In reality, all are customers of the services provided. Customers will choose the providers who serve their needs best where they have choice in who provides them with those services (within the public sector or outside it) Thirdly, Doyle suggests another way to maximize the shareholder value by creating a competitive advantage. Competitive advantage is the key concept in creating shareholder value (Day and Fahey, 1988). Competitive advantages offer an edge over company’s competitors and ability to create bigger value for both company and its shareholders. If the company has the sustainable competitive advantage, its rivals will be very difficult to neutralize this advantage. Comparative advantage and differential advantage are two principal kinds of competitive advantage. Comparative advantage (also as known as cost advantage) is the ability of firm to produce a good or service at a lower cost in comparison with competitors’ cost. As a result, firm can sell goods or services at a lower price than its competitors or to create a larger margin on sales.

When firm create products and services differ from its rivals and the customers realize that those products or services are better than a competitor’s products, it is called differential advantage. For instance, Apple is using both innovation and brand popularity as a competitive advantage since each product of Apple contains special or new-developed functions that rivals’ products do not have and Apple’s products mostly satisfy the customers. Consequently, Apple is the first choice of many customers when they decide to buy a high-tech device and has higher percentage in high-tech market share in recent years. Another example of success company which apply Doyle’s definition is MekongAir-a medium-size airline company in Vietnam, the founder of MekongAir realized that the key to success in airline industry market was the tight control of costs. Therefore, he decided to base the airline at Dong Nai province rather than at Ho Chi Minh City in order to reduce the labor costs and airport fees.

Moreover, many ways for the tight management of costs are offered such as using one type of aircraft, no in-flight meals, booking over the internet whenever possible, one type of seating…. As a result, a small airline company as MekongAir gets a considerable percentage in airline market share. Moreover, MekongAir offers a program for their valued customers, each valued customers will be delivered a card with many advantages such as reducing ticket price, free ticket for a short flight, upgrading seat position and canceling flight with no penalties… As a result, the profit of MekongAir increases 15% in only half year because the customers realize the benefits of this program and MekongAir, in turn, succeeds in maximizing their profit for shareholders. For non-profit organizations, some have a strong connection with business companies in order to raise fund easily. However, some organizations do not apply developing relationship with their valued customer (i.e. government or business companies) because they choose different marketing strategy such as selling charity clothes to raise money.

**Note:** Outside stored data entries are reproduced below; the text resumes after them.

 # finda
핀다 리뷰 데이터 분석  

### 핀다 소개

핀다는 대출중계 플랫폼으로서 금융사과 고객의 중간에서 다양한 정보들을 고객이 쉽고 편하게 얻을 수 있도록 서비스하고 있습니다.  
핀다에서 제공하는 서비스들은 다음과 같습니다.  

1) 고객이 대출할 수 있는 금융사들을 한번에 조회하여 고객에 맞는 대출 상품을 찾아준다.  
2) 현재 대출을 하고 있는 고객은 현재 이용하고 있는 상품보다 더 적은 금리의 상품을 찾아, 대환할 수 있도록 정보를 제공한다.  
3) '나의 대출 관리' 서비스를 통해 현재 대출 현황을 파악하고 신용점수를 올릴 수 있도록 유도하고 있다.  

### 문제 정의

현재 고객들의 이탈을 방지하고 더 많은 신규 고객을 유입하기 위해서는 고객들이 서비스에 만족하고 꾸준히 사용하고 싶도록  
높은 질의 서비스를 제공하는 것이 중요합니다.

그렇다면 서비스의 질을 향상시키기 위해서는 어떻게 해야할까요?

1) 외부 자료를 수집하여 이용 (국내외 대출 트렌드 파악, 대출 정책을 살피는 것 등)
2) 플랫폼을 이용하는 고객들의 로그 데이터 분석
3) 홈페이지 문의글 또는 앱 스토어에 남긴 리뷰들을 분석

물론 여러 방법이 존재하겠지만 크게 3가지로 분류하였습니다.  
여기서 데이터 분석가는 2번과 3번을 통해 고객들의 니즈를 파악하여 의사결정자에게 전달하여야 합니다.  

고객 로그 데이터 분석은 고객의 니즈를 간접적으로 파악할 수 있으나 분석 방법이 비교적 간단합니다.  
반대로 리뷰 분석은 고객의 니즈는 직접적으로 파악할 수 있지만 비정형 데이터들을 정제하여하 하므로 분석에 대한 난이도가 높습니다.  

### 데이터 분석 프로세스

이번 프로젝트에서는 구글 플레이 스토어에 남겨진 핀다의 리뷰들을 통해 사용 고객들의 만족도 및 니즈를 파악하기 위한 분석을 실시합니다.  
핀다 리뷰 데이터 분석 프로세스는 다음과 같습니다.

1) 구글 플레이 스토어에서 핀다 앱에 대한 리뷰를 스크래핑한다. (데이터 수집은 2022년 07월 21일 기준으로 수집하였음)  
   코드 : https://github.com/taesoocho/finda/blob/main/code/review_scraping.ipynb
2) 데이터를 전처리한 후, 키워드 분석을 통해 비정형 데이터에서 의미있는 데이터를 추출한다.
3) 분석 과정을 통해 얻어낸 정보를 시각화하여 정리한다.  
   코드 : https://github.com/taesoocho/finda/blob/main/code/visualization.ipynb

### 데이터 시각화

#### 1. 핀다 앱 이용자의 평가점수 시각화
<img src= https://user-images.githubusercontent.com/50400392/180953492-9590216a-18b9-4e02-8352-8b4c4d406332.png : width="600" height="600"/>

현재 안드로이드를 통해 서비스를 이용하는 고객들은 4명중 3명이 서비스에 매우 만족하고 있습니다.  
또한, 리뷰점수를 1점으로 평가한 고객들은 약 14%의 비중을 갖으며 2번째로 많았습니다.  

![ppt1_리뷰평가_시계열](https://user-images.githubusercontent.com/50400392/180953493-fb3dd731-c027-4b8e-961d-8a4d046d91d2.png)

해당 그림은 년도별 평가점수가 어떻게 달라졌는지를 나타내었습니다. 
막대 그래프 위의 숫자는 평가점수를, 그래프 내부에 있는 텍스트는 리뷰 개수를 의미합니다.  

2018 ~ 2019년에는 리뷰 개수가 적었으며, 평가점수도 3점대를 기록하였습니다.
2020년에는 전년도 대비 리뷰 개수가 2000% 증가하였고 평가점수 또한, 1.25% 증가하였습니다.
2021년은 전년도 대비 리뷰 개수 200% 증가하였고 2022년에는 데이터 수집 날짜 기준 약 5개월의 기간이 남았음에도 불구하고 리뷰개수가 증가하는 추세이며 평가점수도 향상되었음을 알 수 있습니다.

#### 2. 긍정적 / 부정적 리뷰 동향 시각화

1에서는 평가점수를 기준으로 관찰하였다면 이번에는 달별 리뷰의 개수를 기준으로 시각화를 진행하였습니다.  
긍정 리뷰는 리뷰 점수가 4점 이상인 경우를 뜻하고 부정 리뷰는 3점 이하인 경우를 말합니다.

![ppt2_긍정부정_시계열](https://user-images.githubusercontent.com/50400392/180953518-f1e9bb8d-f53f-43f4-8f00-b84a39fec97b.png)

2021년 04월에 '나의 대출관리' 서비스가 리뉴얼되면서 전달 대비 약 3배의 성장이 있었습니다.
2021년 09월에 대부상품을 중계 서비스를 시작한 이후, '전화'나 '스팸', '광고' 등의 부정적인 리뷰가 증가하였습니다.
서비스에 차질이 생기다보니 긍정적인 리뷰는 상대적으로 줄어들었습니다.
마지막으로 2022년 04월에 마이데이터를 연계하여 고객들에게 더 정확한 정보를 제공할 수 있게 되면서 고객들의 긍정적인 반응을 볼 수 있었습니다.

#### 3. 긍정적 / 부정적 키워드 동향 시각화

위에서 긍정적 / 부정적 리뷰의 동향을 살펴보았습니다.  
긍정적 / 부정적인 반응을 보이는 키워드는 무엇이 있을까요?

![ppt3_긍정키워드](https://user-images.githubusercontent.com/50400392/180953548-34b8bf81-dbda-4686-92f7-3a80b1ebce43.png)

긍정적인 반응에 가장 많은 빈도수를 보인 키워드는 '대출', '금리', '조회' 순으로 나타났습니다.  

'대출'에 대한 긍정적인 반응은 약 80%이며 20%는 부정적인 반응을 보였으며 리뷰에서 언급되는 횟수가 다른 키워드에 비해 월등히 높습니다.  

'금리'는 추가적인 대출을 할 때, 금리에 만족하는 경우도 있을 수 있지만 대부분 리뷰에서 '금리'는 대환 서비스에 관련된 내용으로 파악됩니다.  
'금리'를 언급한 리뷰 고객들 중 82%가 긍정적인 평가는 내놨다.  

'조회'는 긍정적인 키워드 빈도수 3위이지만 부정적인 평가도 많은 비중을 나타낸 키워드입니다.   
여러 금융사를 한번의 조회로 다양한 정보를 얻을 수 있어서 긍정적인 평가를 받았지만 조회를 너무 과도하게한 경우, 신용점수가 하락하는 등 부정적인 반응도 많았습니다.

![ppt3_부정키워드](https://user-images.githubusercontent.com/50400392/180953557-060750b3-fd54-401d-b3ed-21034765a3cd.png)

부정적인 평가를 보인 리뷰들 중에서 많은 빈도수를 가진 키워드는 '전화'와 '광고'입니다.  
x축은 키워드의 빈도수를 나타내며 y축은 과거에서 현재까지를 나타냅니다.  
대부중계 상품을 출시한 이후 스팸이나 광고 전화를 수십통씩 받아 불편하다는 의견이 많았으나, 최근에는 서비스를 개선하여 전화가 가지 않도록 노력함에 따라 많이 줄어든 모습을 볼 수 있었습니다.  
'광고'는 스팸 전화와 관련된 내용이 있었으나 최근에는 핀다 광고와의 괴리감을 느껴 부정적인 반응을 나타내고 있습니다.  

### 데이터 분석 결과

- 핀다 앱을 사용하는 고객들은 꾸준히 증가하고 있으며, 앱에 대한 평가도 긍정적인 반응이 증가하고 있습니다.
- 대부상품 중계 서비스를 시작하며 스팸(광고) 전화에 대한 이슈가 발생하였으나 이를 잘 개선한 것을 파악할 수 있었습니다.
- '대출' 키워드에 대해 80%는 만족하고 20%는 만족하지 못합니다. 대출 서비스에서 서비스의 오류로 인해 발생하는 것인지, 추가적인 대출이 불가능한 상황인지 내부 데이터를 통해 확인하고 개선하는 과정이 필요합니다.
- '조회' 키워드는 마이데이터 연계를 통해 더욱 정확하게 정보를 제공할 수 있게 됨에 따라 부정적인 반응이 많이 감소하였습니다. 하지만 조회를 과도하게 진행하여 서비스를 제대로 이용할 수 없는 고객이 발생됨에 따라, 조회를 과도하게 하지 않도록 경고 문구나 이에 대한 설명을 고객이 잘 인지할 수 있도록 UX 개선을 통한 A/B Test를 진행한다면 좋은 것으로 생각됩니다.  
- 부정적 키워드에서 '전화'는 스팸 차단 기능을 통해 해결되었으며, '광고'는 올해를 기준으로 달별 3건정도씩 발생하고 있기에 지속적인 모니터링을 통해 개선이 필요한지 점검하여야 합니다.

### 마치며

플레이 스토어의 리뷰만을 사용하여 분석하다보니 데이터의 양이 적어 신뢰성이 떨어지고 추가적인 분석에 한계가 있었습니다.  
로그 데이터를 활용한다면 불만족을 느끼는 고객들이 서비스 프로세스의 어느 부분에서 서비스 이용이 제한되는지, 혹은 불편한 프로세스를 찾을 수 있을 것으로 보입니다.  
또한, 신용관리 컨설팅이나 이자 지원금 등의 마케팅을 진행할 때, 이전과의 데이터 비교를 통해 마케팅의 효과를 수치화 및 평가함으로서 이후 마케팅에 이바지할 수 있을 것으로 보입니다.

Today, many firms realize that firm’s IT and systems, the supply chain management and in the network of partnerships are more and more concentrated to create advantage competitive. A company with effective system will be provided good communications with suppliers, customers and other industry players. Without these systems, companies cannot create the simple core processes covering operations, innovation and customer support, which are the key factors of sustainable growth. In conclusion, marketing is playing an important part in creating profits for company and returns for shareholders. Commercial Business Company and non-profit-organizations have different marketing strategies, which have highest result for special purpose. Doyle suggests the role of marketing and the ways to make profit for business organizations, while non-profit organizations maybe apply Doyle’s definition but depending on their structure and their goals.